川谷:いや、でも、なんかいいポップだなと思いました。最初は「パパラッチを捲いた」っていうのが後ろのほうに書いてあって、僕から「これを一番にしたほうがいいんじゃないですか?」って変えてもらったんです。だって、こんな経験がある人、あんまりいないと思うから。
――本書にはその件もすごく詳しく書かれていて驚きました。それだけでなく幼少期のお話でもそうですが、自分というものをすごく客観的に見るタイプだとも感じて。
川谷:それは自分でもいつも思っていましたね。小学生くらいから、家に帰ってその日の会話を反省したりしていたので。「アレ言わなければよかったな」とか、いつもそんなことばっかりだったし、今もそう。それが音楽なんかの創作につながっていたりするんだと思います。
――そもそも、エッセイ連載がはじまったきっかけはあるのでしょうか?
川谷:実は最初は「書き下ろしの小説」を書く話があって、執筆を進めていたのですが、途中で音楽活動との絡みでいっぱいいっぱいになっちゃったんですよね。そんなときに小原 晩さんの『ここで唐揚げ弁当を食べないでください』(実業之日本社 *1万部を突破した伝説的ヒットの自費出版エッセイ集の商業出版版)を読んだらめちゃくちゃ面白くて、エッセイを書きたいと思って。ちょうど担当の編集者さんがKADOKAWAに移られることになって、いろいろ変わるタイミングでもあったので、僕から「エッセイにしてもいいですか」と言いました。

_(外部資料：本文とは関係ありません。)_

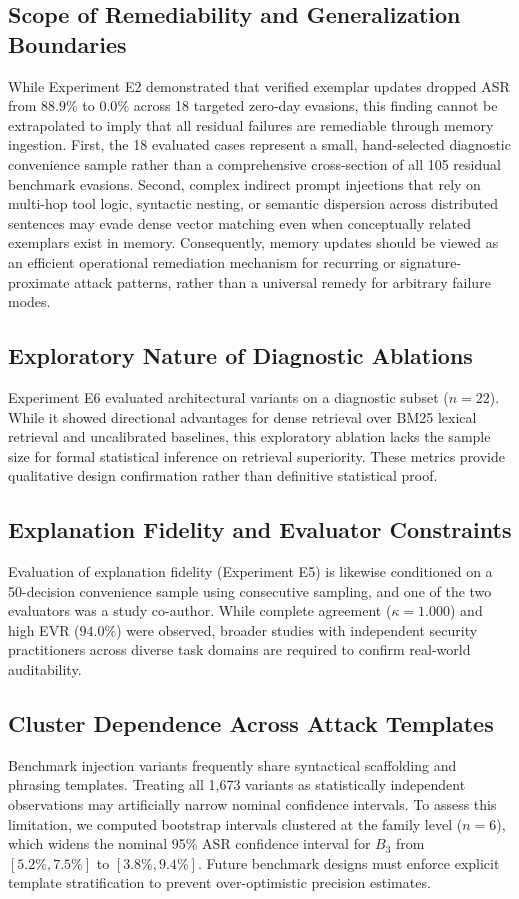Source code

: \documentclass[conference]{IEEEtran}
\begin{document}
\subsection{Scope of Remediability and Generalization Boundaries}
While Experiment E2 demonstrated that verified exemplar updates dropped ASR from $88.9\%$ to $0.0\%$ across 18 targeted zero-day evasions, this finding cannot be extrapolated to imply that all residual failures are remediable through memory ingestion. First, the 18 evaluated cases represent a small, hand-selected diagnostic convenience sample rather than a comprehensive cross-section of all 105 residual benchmark evasions. Second, complex indirect prompt injections that rely on multi-hop tool logic, syntactic nesting, or semantic dispersion across distributed sentences may evade dense vector matching even when conceptually related exemplars exist in memory. Consequently, memory updates should be viewed as an efficient operational remediation mechanism for recurring or signature-proximate attack patterns, rather than a universal remedy for arbitrary failure modes.

\subsection{Exploratory Nature of Diagnostic Ablations}
Experiment E6 evaluated architectural variants on a diagnostic subset ($n=22$). While it showed directional advantages for dense retrieval over BM25 lexical retrieval and uncalibrated baselines, this exploratory ablation lacks the sample size for formal statistical inference on retrieval superiority. These metrics provide qualitative design confirmation rather than definitive statistical proof.

\subsection{Explanation Fidelity and Evaluator Constraints}
Evaluation of explanation fidelity (Experiment E5) is likewise conditioned on a 50-decision convenience sample using consecutive sampling, and one of the two evaluators was a study co-author. While complete agreement ($\kappa = 1.000$) and high EVR ($94.0\%$) were observed, broader studies with independent security practitioners across diverse task domains are required to confirm real-world auditability.

\subsection{Cluster Dependence Across Attack Templates}
Benchmark injection variants frequently share syntactical scaffolding and phrasing templates. Treating all 1,673 variants as statistically independent observations may artificially narrow nominal confidence intervals. To assess this limitation, we computed bootstrap intervals clustered at the family level ($n=6$), which widens the nominal 95\% ASR confidence interval for $B_3$ from $[5.2\%, 7.5\%]$ to $[3.8\%, 9.4\%]$. Future benchmark designs must enforce explicit template stratification to prevent over-optimistic precision estimates.
\end{document}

――じゃあ途中までは小説を書かれていたんですね。書くのはいかがでしたか?
川谷:僕は普段、歌詞を書いているわけですが、歌詞は「説明しすぎない」のが良さだと思っているんです。でも小説は説明しないといけないんですよね。昔から「小説書きませんか」といくつかの出版社からお話をいただいて書いたこともあったのですが、途中で「ここまで説明しないといけないの?無理だ……」って脳になっちゃうんですよね(笑)。別のスキルやセンスが必要なんだな、と。
――では、逆にエッセイは筆が乗った?
川谷:乗るときは乗ったけど、締め切りがきつかったですね。書き終わった後は「書いてよかったな」って思うのでいいんだけど、どこかでいつも「しんどいな」って思いながら書いています(笑)。
――それはやっぱり細かいことを書くのが面倒だから?
川谷:そうですね。編集の方から「ここがちょっと分かりづらい」とか「これは相手が嫌な気持ちになるかもしれない」とか指摘されたときに、「そんなん想像してよ」と思ってしまうんですね。歌詞はそこが抜け落ちても大丈夫だし、歌でも補完できるしメロディーもあるから想像で何とでもなるんです。だからやっぱり僕は完全に「歌詞脳の人間」なんだと思います。省いて省いて、想像してもらうのが好きでやっているところがありますから。